Within just a few years of operation, Bowdoin Votes successfully managed to help the campus achieve a voter turnout rate of more than 85 percent in the 2020 presidential election despite challenges from the pandemic, a nearly ten percent increase in turnout from the 2016 election.
Student leader of Bowdoin Votes Jane Hirschman ’24 emphasized that making voting easily accessible helps to engage turnout.
“A lot of students say, ‘Oh, I probably wouldn’t have done this if it wasn’t so easy,’ or ‘You guys make it so easy when you help us walk down to the polls’ or ‘I couldn’t have gone to vote because I don’t have a car,” Hirschman said.
Associate Director for Public Service at the McKeen Center Wendy Van Damme explained that increasing the accessibility of voting includes educating students about the issues on the ballot, which Bowdoin Votes does by publishing a voter information guide each year. Its guide aims to summarize a 62 page state resource that lays out the pros and cons of each ballot question.
“The Bowdoin Votes program assistants synthesized and simplified that to a four-pager,” Van Damme said. “This is a nonpartisan perspective from college students to share with others. Bowdoin Votes is trying to be clear and factual and present options and information to people so they can make good decisions.”
Hirschman said that Bowdoin Votes also attempts to combat political disillusionment.

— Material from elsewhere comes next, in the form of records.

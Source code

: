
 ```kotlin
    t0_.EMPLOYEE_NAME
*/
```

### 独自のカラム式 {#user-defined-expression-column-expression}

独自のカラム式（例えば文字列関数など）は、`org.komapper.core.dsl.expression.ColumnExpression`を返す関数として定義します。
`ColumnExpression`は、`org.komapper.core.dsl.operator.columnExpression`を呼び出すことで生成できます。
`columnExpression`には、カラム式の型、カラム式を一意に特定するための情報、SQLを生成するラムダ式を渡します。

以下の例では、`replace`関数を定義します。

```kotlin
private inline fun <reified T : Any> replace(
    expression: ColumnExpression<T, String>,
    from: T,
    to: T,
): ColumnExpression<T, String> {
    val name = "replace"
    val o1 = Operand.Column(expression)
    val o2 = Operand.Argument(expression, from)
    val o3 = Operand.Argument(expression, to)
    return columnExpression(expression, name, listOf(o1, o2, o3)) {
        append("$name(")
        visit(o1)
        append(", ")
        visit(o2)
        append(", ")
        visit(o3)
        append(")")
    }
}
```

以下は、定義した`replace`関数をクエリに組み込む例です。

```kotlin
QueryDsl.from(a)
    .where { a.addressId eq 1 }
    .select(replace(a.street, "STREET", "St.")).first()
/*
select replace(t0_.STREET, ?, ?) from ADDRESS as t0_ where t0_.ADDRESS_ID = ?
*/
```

“I think it’s really easy [to be disillusioned] when you see the margins by which people can win by, or you feel like the government doesn’t represent you and your values. You feel like ‘Even if I vote, they still won’t necessarily represent who I am’” Hirschman said. “I think there’s many different ways in which people can come about not caring about their vote.”
Hirschman aims to push back on that mindset in her role. She proposes that if everyone believed that their vote did not matter, then no one would vote. Yet, votes win elections, and elections matter.

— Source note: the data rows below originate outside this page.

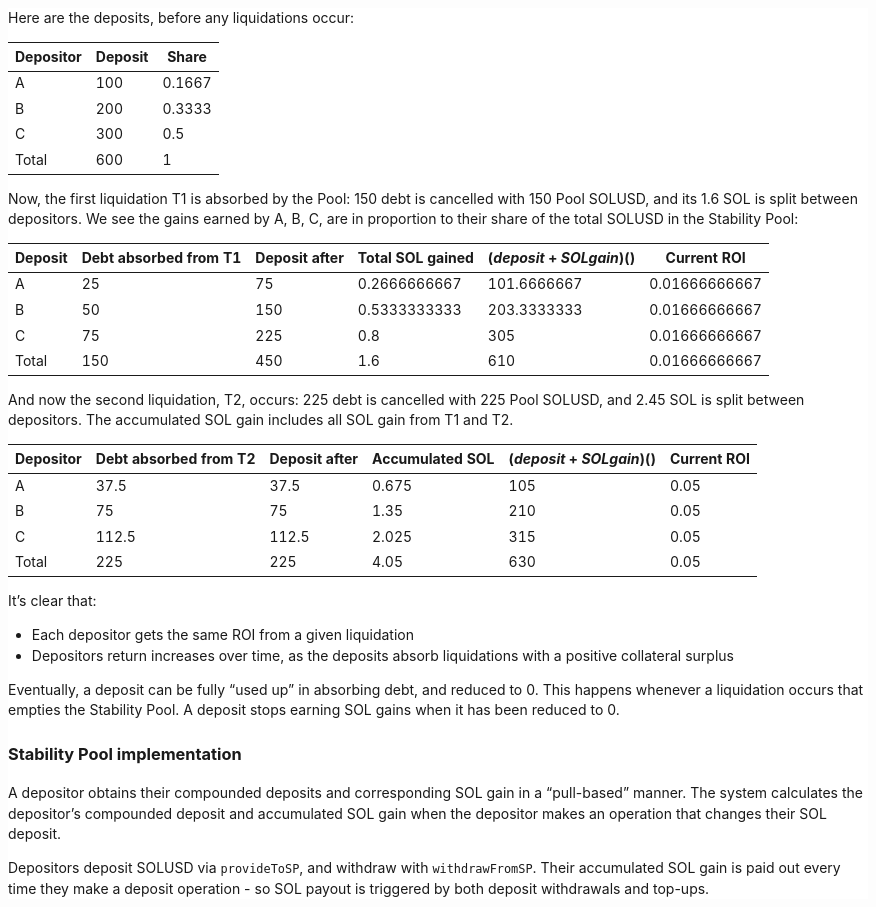 Here are the deposits, before any liquidations occur:

| Depositor | Deposit | Share  |
|-----------|---------|--------|
| A         | 100     | 0.1667 |
| B         | 200     | 0.3333 |
| C         | 300     | 0.5    |
| Total     | 600     | 1      |

Now, the first liquidation T1 is absorbed by the Pool: 150 debt is cancelled with 150 Pool SOLUSD, and its 1.6 SOL is split between depositors. We see the gains earned by A, B, C, are in proportion to their share of the total SOLUSD in the Stability Pool:

| Deposit | Debt absorbed from T1 | Deposit after | Total SOL gained | $(deposit + SOL gain) ($) | Current ROI   |
|---------|-----------------------|---------------|------------------|---------------------------|---------------|
| A       | 25                    | 75            | 0.2666666667     | 101.6666667               | 0.01666666667 |
| B       | 50                    | 150           | 0.5333333333     | 203.3333333               | 0.01666666667 |
| C       | 75                    | 225           | 0.8              | 305                       | 0.01666666667 |
| Total   | 150                   | 450           | 1.6              | 610                       | 0.01666666667 |

And now the second liquidation, T2, occurs: 225 debt is cancelled with 225 Pool SOLUSD, and 2.45 SOL is split between depositors. The accumulated SOL gain includes all SOL gain from T1 and T2.

| Depositor | Debt absorbed from T2 | Deposit after | Accumulated SOL | $(deposit + SOL gain) ($) | Current ROI |
|-----------|-----------------------|---------------|-----------------|---------------------------|-------------|
| A         | 37.5                  | 37.5          | 0.675           | 105                       | 0.05        |
| B         | 75                    | 75            | 1.35            | 210                       | 0.05        |
| C         | 112.5                 | 112.5         | 2.025           | 315                       | 0.05        |
| Total     | 225                   | 225           | 4.05            | 630                       | 0.05        |

It’s clear that:

- Each depositor gets the same ROI from a given liquidation
- Depositors return increases over time, as the deposits absorb liquidations with a positive collateral surplus

Eventually, a deposit can be fully “used up” in absorbing debt, and reduced to 0. This happens whenever a liquidation occurs that empties the Stability Pool. A deposit stops earning SOL gains when it has been reduced to 0.


### Stability Pool implementation

A depositor obtains their compounded deposits and corresponding SOL gain in a “pull-based” manner. The system calculates the depositor’s compounded deposit and accumulated SOL gain when the depositor makes an operation that changes their SOL deposit.

Depositors deposit SOLUSD via `provideToSP`, and withdraw with `withdrawFromSP`. Their accumulated SOL gain is paid out every time they make a deposit operation - so SOL payout is triggered by both deposit withdrawals and top-ups.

“No one will have one massive impact. It’s all these little votes happening that add up to this impact on how our government functions,” Hirschman said.
Van Damme emphasized the importance of creating a positive first time voting experience in order to help students become lifelong voters and participants in democracy.
“If the first time that you vote is a positive experience, … it becomes something that you would expect to continue doing through your lifetime,” Van Damme said. “Having the advantage of doing the voting registration … is a great way to start that essential tradition of your future as an active citizen.”